法務FinTechと個人情報保護法

 FinTechに纏わる法律について、続いては、個人情報保護法に関して述べる。

 一言に個人情報保護法と言っても実際のところ何の法律であるか、専門家でない限りピンと来ない方々が多いのではなかろうか。読んで字の如しと済ませてしまってはならないと思っていても、いざどうすれば良いか皆目見当もつかない。
 はたまた自身の特定情報を手堅く守ってくれるもの。ひいては自分達は隠す癖に、こちらの情報は明け透けに見て取り監視する為のものだろう、、、。 聞こえてくる声は様々であろう。小生、真の素顔を知る者の一人ではあるが、そこは割愛する。

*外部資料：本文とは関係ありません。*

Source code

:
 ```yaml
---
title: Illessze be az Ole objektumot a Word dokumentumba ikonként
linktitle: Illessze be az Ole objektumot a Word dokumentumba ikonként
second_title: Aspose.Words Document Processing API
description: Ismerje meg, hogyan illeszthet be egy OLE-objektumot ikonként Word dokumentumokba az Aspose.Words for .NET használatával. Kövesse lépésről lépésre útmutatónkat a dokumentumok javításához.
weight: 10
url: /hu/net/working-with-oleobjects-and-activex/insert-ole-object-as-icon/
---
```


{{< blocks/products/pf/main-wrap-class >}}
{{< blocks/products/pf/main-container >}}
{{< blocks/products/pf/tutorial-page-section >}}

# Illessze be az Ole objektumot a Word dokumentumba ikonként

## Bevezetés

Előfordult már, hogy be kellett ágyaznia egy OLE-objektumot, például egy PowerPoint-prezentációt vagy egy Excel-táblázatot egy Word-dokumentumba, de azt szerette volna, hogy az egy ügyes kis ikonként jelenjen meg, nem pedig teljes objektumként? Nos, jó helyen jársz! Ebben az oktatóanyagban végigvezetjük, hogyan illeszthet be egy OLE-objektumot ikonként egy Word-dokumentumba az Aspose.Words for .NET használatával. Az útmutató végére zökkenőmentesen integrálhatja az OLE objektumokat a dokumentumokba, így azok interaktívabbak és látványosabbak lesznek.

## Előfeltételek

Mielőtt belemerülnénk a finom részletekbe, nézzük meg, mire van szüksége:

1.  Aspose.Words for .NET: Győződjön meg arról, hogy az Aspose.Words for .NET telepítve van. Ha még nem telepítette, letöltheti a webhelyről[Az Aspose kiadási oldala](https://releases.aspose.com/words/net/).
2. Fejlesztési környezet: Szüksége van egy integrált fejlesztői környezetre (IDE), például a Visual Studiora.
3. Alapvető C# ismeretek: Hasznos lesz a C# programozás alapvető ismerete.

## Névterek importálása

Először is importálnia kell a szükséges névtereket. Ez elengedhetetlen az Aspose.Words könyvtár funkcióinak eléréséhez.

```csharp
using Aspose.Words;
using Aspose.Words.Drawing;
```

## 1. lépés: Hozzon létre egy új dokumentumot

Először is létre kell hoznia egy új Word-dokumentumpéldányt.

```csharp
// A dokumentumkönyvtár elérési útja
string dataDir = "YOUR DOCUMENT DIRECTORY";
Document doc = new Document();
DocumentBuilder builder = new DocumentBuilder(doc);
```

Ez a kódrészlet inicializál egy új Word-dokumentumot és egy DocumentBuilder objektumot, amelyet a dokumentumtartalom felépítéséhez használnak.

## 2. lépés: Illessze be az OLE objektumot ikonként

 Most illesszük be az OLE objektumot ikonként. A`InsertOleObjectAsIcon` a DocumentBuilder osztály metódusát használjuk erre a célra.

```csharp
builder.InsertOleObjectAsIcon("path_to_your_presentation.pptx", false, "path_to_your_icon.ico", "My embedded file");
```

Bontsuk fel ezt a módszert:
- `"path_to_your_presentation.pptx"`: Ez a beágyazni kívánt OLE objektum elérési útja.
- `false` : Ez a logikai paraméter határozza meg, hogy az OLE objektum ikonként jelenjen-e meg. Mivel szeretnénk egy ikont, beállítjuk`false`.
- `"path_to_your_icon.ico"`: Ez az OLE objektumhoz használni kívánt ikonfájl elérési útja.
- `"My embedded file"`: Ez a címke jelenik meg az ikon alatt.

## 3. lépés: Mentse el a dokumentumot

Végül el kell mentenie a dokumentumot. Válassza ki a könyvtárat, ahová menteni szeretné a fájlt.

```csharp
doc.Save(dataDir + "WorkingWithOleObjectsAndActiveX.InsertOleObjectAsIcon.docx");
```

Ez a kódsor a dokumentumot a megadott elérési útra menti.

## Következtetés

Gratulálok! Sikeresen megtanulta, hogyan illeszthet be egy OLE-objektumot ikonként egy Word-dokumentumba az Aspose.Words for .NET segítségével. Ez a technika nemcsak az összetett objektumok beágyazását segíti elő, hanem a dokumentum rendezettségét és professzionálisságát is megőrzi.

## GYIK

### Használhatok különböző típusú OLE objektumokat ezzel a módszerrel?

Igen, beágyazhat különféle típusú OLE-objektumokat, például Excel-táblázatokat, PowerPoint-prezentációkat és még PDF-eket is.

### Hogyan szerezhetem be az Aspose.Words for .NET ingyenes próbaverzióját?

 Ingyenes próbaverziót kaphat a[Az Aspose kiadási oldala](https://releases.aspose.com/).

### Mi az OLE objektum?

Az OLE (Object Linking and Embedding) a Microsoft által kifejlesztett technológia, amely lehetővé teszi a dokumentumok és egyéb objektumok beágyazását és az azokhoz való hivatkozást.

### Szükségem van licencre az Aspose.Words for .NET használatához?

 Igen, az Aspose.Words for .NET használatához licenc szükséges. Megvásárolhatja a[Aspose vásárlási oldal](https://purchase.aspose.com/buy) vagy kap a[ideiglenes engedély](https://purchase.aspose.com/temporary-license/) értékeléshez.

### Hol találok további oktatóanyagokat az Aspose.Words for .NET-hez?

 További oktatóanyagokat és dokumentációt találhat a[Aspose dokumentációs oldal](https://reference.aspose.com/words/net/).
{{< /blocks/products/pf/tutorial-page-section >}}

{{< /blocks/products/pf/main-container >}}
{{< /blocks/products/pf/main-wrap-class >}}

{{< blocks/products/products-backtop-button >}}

 そもそもFinTechというものの本質に於いては、既存の金融サービスだけでは不十分且つ成し得なかった各々に応じたサービスをビッグデータ収集及び分析を通して提供する事。金融、非金融共々サービスが融合し、新たな価値創造のもとにサービスが提供される。これら事業活動の前提に個人情報を取得する事が必要不可欠になってくる。
 FinTechの名の下に集まる企業には、個人情報保護法を始め、それに関連するガイドラインに留意せねばならない。FinTechスタートアップ企業に影響する2017年5月30日全面施行された改正個人情報保護法がそれである。

 ここからは規制の概要及び法源、枠組みについて記していく。2003年制定個人情報保護法は、個人情報の適正な取り扱いについて規定しており、民間企業に於いては、個人情報取扱事業者(2条5項)と定義し、順守義務を定めている。

 FinTechに於いては、金融機関であれば金融庁の”金融分野に於ける個人情報保護に関するガイドライン”、非金融機関では経済産業省の”個人情報の保護に関する法律についての経済産業分野を対象とするガイドライン”その他各省庁の実務指針、Q&Aに留意せねばならなかった。
 また、無線LANなどの電気通信役務提供に拠る電気通信業を営む際は、総務省の”電気通信事業に於ける個人情報保護に関するガイドライン”などが適用されてきた。
 2015年改正、2017年5月30日全面施行の改正個人情報保護法により、FinTech企業に対応が要される事となった。各省庁ガイドラインの内、個人情報に関するものは、新設された個人情報保護委員会の定めるガイドラインに原則一元化、その上で信用等を含む金融関連、情報通信関連及び医療関連など、一部の分野について別途規律を設けているが、それは後述していく。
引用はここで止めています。